Task details
Given the material below, output exactly the lines from the line with "заттардың ИҚ спектрлері" to the line with "спектрометрлерінде тіркелген. Синтезделген", both ends included, and no other lines.

Material provided

* * * * * * * * *

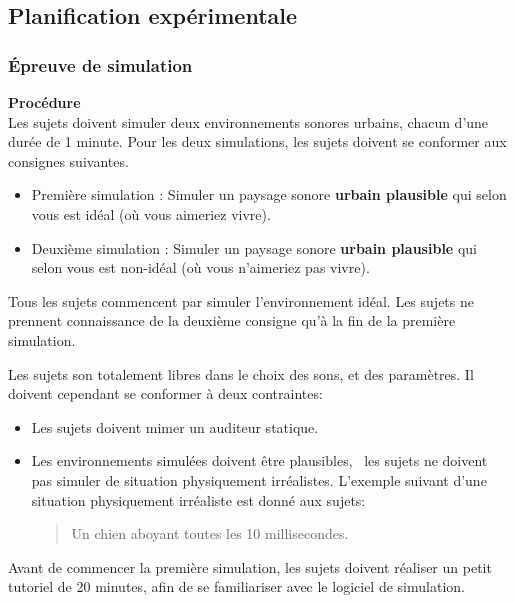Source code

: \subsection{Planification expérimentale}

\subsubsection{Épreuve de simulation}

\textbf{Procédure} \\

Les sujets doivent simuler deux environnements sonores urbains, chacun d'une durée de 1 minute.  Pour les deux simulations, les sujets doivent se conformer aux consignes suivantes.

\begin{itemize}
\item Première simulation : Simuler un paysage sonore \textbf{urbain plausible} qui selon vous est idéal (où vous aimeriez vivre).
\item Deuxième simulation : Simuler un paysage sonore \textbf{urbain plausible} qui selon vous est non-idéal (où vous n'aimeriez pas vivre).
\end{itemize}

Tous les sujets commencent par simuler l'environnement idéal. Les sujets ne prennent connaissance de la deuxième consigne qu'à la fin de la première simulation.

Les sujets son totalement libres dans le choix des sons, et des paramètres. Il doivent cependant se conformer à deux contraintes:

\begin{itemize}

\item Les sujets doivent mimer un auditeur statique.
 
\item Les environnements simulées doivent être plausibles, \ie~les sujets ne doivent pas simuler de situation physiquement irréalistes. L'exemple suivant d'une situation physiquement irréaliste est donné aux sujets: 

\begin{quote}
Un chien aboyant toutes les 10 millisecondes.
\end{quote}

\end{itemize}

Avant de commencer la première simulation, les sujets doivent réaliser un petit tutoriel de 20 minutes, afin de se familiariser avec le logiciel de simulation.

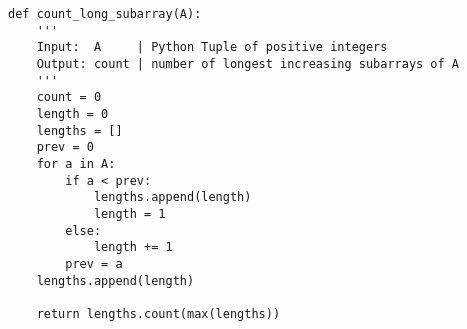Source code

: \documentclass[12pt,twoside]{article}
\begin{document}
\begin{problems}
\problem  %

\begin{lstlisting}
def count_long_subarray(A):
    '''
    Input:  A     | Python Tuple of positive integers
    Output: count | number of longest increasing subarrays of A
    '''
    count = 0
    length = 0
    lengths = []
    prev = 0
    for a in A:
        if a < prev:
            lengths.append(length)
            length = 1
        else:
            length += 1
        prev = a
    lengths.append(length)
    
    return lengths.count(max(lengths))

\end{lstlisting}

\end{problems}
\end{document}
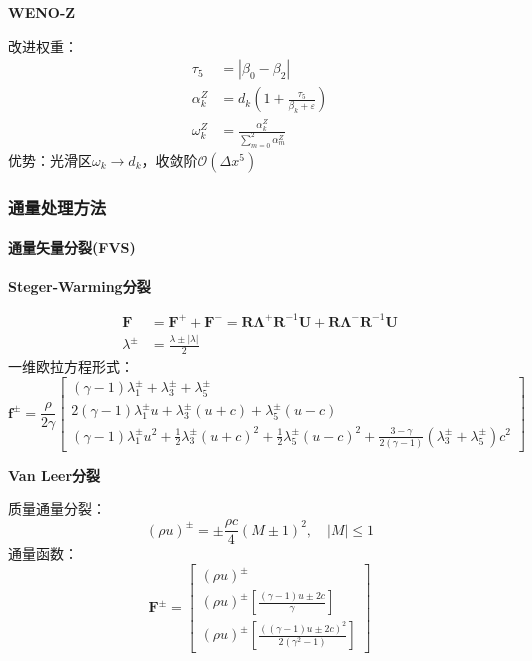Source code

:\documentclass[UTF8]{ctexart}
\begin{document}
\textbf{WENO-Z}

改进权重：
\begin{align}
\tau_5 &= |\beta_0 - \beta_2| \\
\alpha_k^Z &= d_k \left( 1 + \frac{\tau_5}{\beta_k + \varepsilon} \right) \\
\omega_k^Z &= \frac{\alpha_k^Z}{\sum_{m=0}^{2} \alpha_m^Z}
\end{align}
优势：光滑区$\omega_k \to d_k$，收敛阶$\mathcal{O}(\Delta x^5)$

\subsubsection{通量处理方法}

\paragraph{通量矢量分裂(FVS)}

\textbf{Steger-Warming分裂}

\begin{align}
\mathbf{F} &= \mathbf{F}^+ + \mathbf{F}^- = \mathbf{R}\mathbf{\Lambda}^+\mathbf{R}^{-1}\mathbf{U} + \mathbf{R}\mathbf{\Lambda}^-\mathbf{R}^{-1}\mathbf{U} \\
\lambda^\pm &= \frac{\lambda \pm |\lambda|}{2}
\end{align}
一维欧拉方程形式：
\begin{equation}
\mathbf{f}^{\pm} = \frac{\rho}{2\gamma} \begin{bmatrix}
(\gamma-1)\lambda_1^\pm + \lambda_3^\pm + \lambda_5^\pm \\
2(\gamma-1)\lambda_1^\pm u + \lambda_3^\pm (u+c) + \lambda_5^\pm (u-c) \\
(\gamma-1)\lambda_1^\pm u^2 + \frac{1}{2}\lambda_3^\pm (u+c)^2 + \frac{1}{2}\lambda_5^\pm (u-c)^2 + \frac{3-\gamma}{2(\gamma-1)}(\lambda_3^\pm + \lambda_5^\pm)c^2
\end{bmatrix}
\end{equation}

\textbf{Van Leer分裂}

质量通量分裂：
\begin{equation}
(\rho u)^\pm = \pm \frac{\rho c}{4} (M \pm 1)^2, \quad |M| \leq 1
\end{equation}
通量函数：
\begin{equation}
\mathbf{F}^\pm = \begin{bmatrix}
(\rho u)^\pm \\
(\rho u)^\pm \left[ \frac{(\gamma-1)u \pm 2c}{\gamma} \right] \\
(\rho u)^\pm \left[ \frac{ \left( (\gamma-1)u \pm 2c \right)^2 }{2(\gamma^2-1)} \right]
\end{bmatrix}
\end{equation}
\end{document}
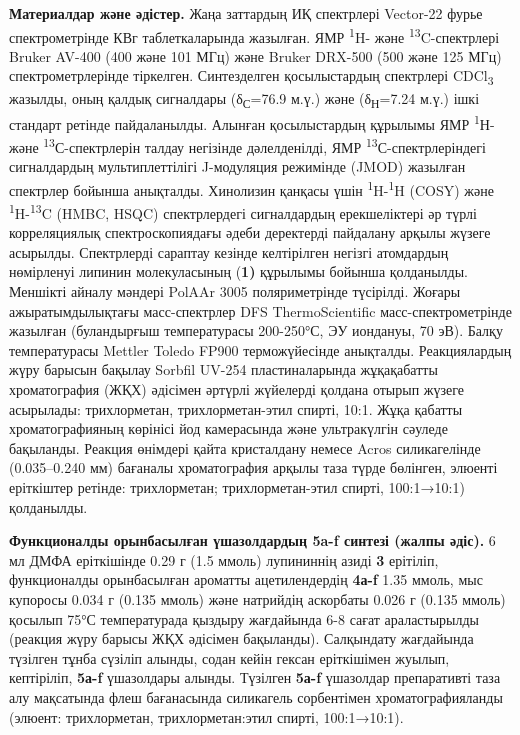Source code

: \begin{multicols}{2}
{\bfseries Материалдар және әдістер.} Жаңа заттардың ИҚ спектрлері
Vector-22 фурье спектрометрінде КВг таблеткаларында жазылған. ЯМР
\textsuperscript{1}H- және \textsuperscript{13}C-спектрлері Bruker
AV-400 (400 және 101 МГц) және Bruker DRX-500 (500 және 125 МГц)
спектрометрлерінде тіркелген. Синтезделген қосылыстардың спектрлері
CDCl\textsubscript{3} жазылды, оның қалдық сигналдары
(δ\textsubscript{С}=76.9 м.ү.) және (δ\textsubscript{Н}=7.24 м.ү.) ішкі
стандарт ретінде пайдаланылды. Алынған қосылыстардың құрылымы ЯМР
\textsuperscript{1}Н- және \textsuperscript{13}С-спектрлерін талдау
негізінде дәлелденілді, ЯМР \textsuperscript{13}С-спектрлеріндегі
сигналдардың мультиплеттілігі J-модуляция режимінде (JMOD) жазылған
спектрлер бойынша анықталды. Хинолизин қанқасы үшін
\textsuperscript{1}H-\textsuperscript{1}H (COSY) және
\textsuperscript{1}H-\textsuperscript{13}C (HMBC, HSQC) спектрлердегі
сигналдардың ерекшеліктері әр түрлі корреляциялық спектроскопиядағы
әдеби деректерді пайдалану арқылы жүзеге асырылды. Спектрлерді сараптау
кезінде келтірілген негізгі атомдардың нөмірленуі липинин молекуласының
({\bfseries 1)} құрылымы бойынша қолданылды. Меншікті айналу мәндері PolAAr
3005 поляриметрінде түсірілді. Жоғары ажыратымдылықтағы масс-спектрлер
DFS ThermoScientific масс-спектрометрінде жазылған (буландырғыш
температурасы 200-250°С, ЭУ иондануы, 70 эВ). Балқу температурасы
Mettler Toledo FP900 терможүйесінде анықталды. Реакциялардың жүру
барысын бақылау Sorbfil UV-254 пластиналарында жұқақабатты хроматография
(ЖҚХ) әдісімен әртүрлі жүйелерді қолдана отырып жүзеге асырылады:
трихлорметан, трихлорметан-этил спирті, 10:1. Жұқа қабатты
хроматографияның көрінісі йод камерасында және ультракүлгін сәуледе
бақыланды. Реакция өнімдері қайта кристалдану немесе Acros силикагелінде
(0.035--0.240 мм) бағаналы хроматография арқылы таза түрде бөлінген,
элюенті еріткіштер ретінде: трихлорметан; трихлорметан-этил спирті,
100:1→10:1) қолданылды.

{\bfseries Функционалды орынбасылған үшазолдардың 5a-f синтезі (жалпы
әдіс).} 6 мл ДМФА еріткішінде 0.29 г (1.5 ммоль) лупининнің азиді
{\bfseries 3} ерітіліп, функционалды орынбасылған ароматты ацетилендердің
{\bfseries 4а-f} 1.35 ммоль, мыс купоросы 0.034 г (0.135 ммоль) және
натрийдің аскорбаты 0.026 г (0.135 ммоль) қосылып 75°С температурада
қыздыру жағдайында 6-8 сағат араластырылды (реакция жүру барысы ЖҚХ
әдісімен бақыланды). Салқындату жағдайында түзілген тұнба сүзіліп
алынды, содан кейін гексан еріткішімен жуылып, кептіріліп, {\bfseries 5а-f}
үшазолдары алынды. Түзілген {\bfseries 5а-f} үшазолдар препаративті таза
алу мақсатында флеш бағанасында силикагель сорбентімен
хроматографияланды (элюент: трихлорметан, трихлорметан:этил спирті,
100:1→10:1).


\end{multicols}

* * * * * * * * *

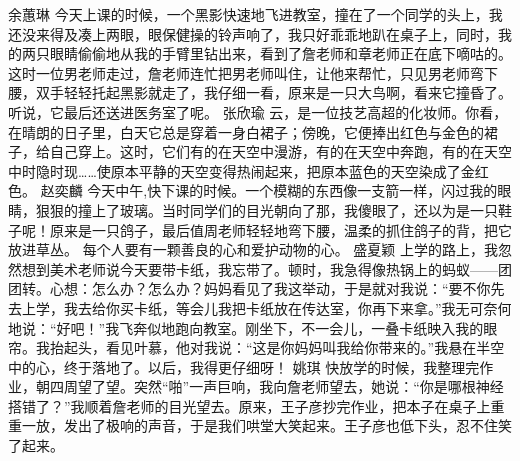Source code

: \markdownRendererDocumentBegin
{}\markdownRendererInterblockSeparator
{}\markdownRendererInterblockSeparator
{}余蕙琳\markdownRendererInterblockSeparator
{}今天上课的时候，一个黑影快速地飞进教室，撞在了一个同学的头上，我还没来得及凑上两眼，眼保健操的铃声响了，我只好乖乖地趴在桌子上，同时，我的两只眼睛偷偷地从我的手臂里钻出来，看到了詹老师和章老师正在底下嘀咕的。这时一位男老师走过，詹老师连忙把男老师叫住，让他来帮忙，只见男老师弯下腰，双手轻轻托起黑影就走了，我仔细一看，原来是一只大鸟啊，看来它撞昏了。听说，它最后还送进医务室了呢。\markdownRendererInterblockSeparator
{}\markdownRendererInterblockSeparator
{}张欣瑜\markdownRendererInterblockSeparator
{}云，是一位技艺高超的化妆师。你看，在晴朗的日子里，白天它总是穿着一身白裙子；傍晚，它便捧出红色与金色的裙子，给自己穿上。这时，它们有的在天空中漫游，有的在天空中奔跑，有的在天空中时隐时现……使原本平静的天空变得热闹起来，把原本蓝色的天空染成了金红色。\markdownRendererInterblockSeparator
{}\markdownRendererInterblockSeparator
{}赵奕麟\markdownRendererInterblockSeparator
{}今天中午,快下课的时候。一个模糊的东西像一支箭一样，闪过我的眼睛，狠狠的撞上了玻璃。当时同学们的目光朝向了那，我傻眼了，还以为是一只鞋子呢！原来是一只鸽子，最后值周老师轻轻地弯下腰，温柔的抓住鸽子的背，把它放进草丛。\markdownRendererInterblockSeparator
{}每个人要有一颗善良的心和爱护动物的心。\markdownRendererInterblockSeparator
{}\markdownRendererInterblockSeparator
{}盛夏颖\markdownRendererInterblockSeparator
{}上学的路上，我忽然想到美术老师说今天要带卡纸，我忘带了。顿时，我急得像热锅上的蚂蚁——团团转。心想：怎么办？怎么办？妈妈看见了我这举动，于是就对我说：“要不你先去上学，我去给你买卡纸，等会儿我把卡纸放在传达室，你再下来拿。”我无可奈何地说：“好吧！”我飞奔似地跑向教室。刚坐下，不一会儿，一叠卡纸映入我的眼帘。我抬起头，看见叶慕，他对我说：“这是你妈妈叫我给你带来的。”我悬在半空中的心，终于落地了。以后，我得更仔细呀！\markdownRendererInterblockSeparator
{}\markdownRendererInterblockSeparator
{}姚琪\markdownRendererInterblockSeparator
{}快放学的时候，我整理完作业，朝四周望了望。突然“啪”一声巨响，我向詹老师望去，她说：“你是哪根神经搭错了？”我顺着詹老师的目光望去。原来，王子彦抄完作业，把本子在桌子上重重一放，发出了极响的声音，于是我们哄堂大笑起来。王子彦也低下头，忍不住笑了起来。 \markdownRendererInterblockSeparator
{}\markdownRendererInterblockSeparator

* * * * * * * * *

Response area
{\bfseries Материалдар және әдістер.} Жаңа заттардың ИҚ спектрлері
Vector-22 фурье спектрометрінде КВг таблеткаларында жазылған. ЯМР
\textsuperscript{1}H- және \textsuperscript{13}C-спектрлері Bruker
AV-400 (400 және 101 МГц) және Bruker DRX-500 (500 және 125 МГц)
спектрометрлерінде тіркелген. Синтезделген қосылыстардың спектрлері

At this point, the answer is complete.